The most severe risks WFM faces are increased competition threatening revenues and profitability, changes in the availability of quality natural and organic products, disruption of significant supplier relationships, actual or perceived food safety concerns, and unfavorable changes in governmental regulation.

One situation that is crucial for Whole Foods to prepare for is the potential of competition offering the same organic products, at a cheaper price. This is of high importance because, although it has not noticeably affected business thus far, wholesale markets and large, established grocers currently offer such food products at a substantially lower price point. Also, in the same way Whole Foods seeks to appeal to consumers who want solely organic foods, well-known competitors are able to reach these same targets with larger marketing budgets and resources for loyal customers with a longer spanning relationship. One way Whole Foods can combat this issue is through potentially adjusting their pricing strategy or offering promotions that make their items a bit more cost-effective for consumers. They should continue to be active in communities, because this is one area that larger grocery stores would struggle to keep up with Whole Foods’ involvement and influence.

There should also be attention paid towards changes in the availability of quality natural and organic products. Since the business is so heavily reliant on suppliers, any interruption in the supply chain can produce a major stigma to the brand. One major tactic to offset this risk of being so dependent on suppliers is to consider business interruption
insurance. In the case of equipment failure or malfunction, equipment breakdown insurance can also cover mechanical errors and set Whole Foods back on track following an unexpected disaster. Both options insure businesses against lost profits.

Along with supply chain risk management for product availability, disruption of significant supplier relationships is another area crucial for Whole Foods to prepare for to prevent any major loss to profitability. United Natural Foods, Inc. (“UNFI”), the organization’s single largest third-party supplier, would represent a huge loss for the company if they were to discontinue their relationship. One way for Whole Foods to offset this risk is to diversify their supplier relationships to be a bit more equal in the amount of profit each represents. Also, it would be beneficial to have terms of contracts where other suppliers with standing relationships would be willing to step in during the circumstance that Whole Foods would need certain foods from a supplier whose relationship has ended.
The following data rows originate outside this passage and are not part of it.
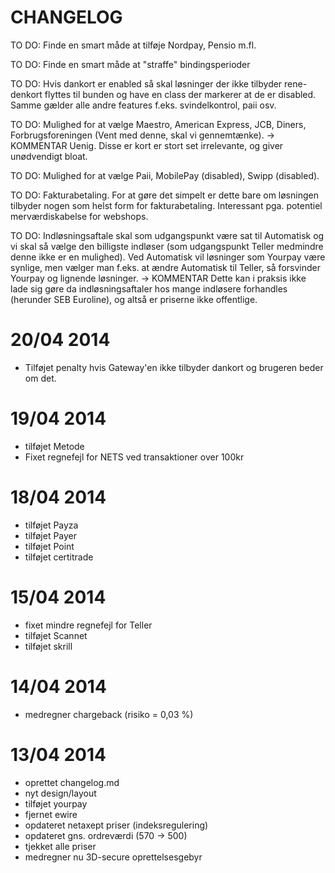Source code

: CHANGELOG
==================

TO DO: Finde en smart måde at tilføje Nordpay, Pensio m.fl.

TO DO: Finde en smart måde at "straffe" bindingsperioder

TO DO: Hvis dankort er enabled så skal løsninger der ikke tilbyder rene-denkort flyttes til bunden og have en class der markerer at de er disabled. Samme gælder alle andre features f.eks. svindelkontrol, paii osv.

TO DO: Mulighed for at vælge Maestro, American Express, JCB, Diners, Forbrugsforeningen (Vent med denne, skal vi gennemtænke).
-> KOMMENTAR Uenig. Disse er kort er stort set irrelevante, og giver unødvendigt bloat.

TO DO: Mulighed for at vælge Paii, MobilePay (disabled), Swipp (disabled).

TO DO: Fakturabetaling. For at gøre det simpelt er dette bare om løsningen tilbyder nogen som helst form for fakturabetaling. Interessant pga. potentiel merværdiskabelse for webshops.

TO DO: Indløsningsaftale skal som udgangspunkt være sat til Automatisk og vi skal så vælge den billigste indløser (som udgangspunkt Teller medmindre denne ikke er en mulighed). Ved Automatisk vil løsninger som Yourpay være synlige, men vælger man f.eks. at ændre Automatisk til Teller, så forsvinder Yourpay og lignende løsninger.
-> KOMMENTAR Dette kan i praksis ikke lade sig gøre da indløsningsaftaler hos mange indløsere forhandles (herunder SEB Euroline), og altså er priserne ikke offentlige.

20/04 2014
==================
- Tilføjet penalty hvis Gateway'en ikke tilbyder dankort og brugeren beder om det.

19/04 2014
==================
- tilføjet Metode
- Fixet regnefejl for NETS ved transaktioner over 100kr

18/04 2014
==================
- tilføjet Payza
- tilføjet Payer
- tilføjet Point
- tilføjet certitrade

15/04 2014
==================
- fixet mindre regnefejl for Teller
- tilføjet Scannet
- tilføjet skrill

14/04 2014
==================
- medregner chargeback (risiko = 0,03 %)

13/04 2014
==================
- oprettet changelog.md
- nyt design/layout
- tilføjet yourpay
- fjernet ewire
- opdateret netaxept priser (indeksregulering)
- opdateret gns. ordreværdi (570 -> 500)
- tjekket alle priser
- medregner nu 3D-secure oprettelsesgebyr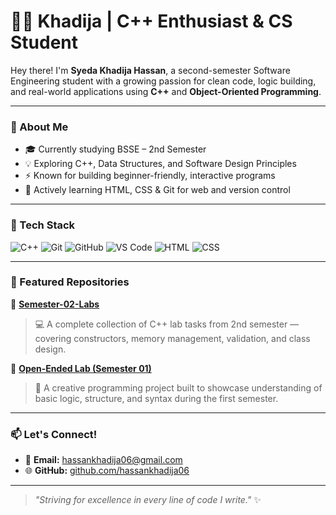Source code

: # 👩‍💻 Khadija | C++ Enthusiast & CS Student

Hey there! I'm **Syeda Khadija Hassan**, a second-semester Software Engineering student with a growing passion for clean code, logic building, and real-world applications using **C++** and **Object-Oriented Programming**.

---

### 🚀 About Me
- 🎓 Currently studying BSSE – 2nd Semester  
- 💡 Exploring C++, Data Structures, and Software Design Principles  
- ⚡ Known for building beginner-friendly, interactive programs  
- 🌱 Actively learning HTML, CSS & Git for web and version control

---

### 🧰 Tech Stack
![C++](https://img.shields.io/badge/C%2B%2B-00599C?style=flat&logo=c%2B%2B&logoColor=white)
![Git](https://img.shields.io/badge/Git-F05032?style=flat&logo=git&logoColor=white)
![GitHub](https://img.shields.io/badge/GitHub-181717?style=flat&logo=github&logoColor=white)
![VS Code](https://img.shields.io/badge/VSCode-007ACC?style=flat&logo=visual-studio-code&logoColor=white)
![HTML](https://img.shields.io/badge/HTML5-E34F26?style=flat&logo=html5&logoColor=white)
![CSS](https://img.shields.io/badge/CSS3-1572B6?style=flat&logo=css3&logoColor=white)

---

### 📂 Featured Repositories
📌 [**Semester-02-Labs**](https://github.com/hassankhadija06/Semester-02-Labs)  
> 💻 A complete collection of C++ lab tasks from 2nd semester — covering constructors, memory management, validation, and class design.

📌 [**Open-Ended Lab (Semester 01)**](https://github.com/hassankhadija06/open-ended-lab-sem1)  
> 🚀 A creative programming project built to showcase understanding of basic logic, structure, and syntax during the first semester.

---

### 📫 Let's Connect!
- 📧 **Email:** hassankhadija06@gmail.com  
- 🌐 **GitHub:** [github.com/hassankhadija06](https://github.com/hassankhadija06)

---

> *"Striving for excellence in every line of code I write."* ✨
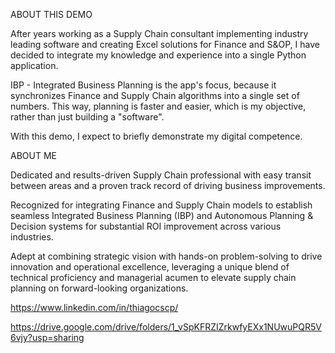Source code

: ABOUT THIS DEMO

After years working as a Supply Chain consultant implementing industry leading software and creating Excel solutions for Finance and S&OP, I have decided to integrate my knowledge and experience into a single Python application. 

IBP - Integrated Business Planning is the app's focus, because it synchronizes Finance and Supply Chain algorithms into a single set of numbers. This way, planning is faster and easier, which is my objective, rather than just building a "software".

With this demo, I expect to briefly demonstrate my digital competence. 



ABOUT ME

Dedicated and results-driven Supply Chain professional with easy transit between areas and a proven track record of driving business improvements.

Recognized for integrating Finance and Supply Chain models to establish seamless Integrated Business Planning (IBP) and Autonomous Planning & Decision systems for substantial ROI improvement across various industries.

Adept at combining strategic vision with hands-on problem-solving to drive innovation and operational excellence, leveraging a unique blend of technical proficiency and managerial acumen to elevate supply chain planning on forward-looking organizations.

https://www.linkedin.com/in/thiagocscp/

https://drive.google.com/drive/folders/1_vSpKFRZIZrkwfyEXx1NUwuPQR5V6vjy?usp=sharing
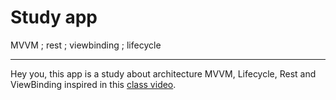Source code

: # Study app 

MVVM ; rest ; viewbinding ; lifecycle

---

Hey you, this app is a study about architecture MVVM, Lifecycle, Rest and ViewBinding inspired in this [class video](https://www.youtube.com/watch?v=Gf5VEBQQzrk&list=PLOf9Wh_GuZZxGM4DQEyu0zwSsjGO5Q8jq&index=5).
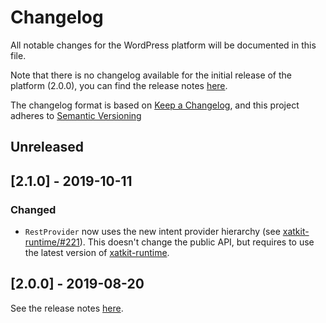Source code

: # Changelog

All notable changes for the WordPress platform will be documented in this file.

Note that there is no changelog available for the initial release of the platform (2.0.0), you can find the release notes [here](https://github.com/xatkit-bot-platform/xatkit-wordpress-platform/releases).

The changelog format is based on [Keep a Changelog](https://keepachangelog.com/en/1.0.0/), and this project adheres to [Semantic Versioning](https://semver.org/v2.0.0.html)

## Unreleased

## [2.1.0] - 2019-10-11

### Changed

- `RestProvider` now uses the new intent provider hierarchy (see [xatkit-runtime/#221](https://github.com/xatkit-bot-platform/xatkit-runtime/issues/221)). This doesn't change the public API, but requires to use the latest version of [xatkit-runtime](https://github.com/xatkit-bot-platform/xatkit-runtime).

## [2.0.0] - 2019-08-20 

See the release notes [here](https://github.com/xatkit-bot-platform/xatkit-wordpress-platform/releases).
Due to the increase in popularity, and the resulting mainstreaming of organic foods, there is the potential for research to show previously unknown information detrimental to the Whole Foods brand. Actual/perceived food safety concerns are already a large concern to consumers, especially families, and Whole Foods should prepare accordingly. If this situation were to arise, the organization would be wise to work with their public relations representatives to offer solutions and put forth a strong sense of customer intimacy despite a harmful situation. There are about forty-eight million food borne illnesses in the U.S. each year, leading to major sickness and in some circumstances, even death. Since there are such major health complications associated with food safety and/or recalls, appropriate insurance coverage and preparation are viable options for Whole Foods.

Unfavorable changes in governmental regulation can also present a great deal of risk towards Whole Foods’ business model due to the large role the FDA, USDA and other government organizations can play with developments in organic foods. For example, due to the strict guidelines of the USDA Organic Rule, some suppliers may be unable to comply, leading to a discontinued relationship which would limit the supply of the particular food item from that resource. This can be detrimental if a supplier represents a large portion of Whole Foods business; however, this risk can be managed through diversification of suppliers so that they equally represent portions of profit.

While Whole Foods’ risks and mitigation strategies are easy to identify, due to continual public discussion about the company, it goes without saying that the risks and the solutions for every organization are going to be unique. In developing risk plans for your own organization, it’s not enough to just identify those risks that present physical danger to your supply chain (like moving manufacturing from disaster-prone Asia to an environmentally safer area like Latin America). Look for the implicit and tertiary dangers to your supply chain – changing environmental laws for hazardous materials can affect the availability of critical cleaning agents and solvents for your production facilities, causing delays or shutdowns, for example – and work to mitigate those issues as well.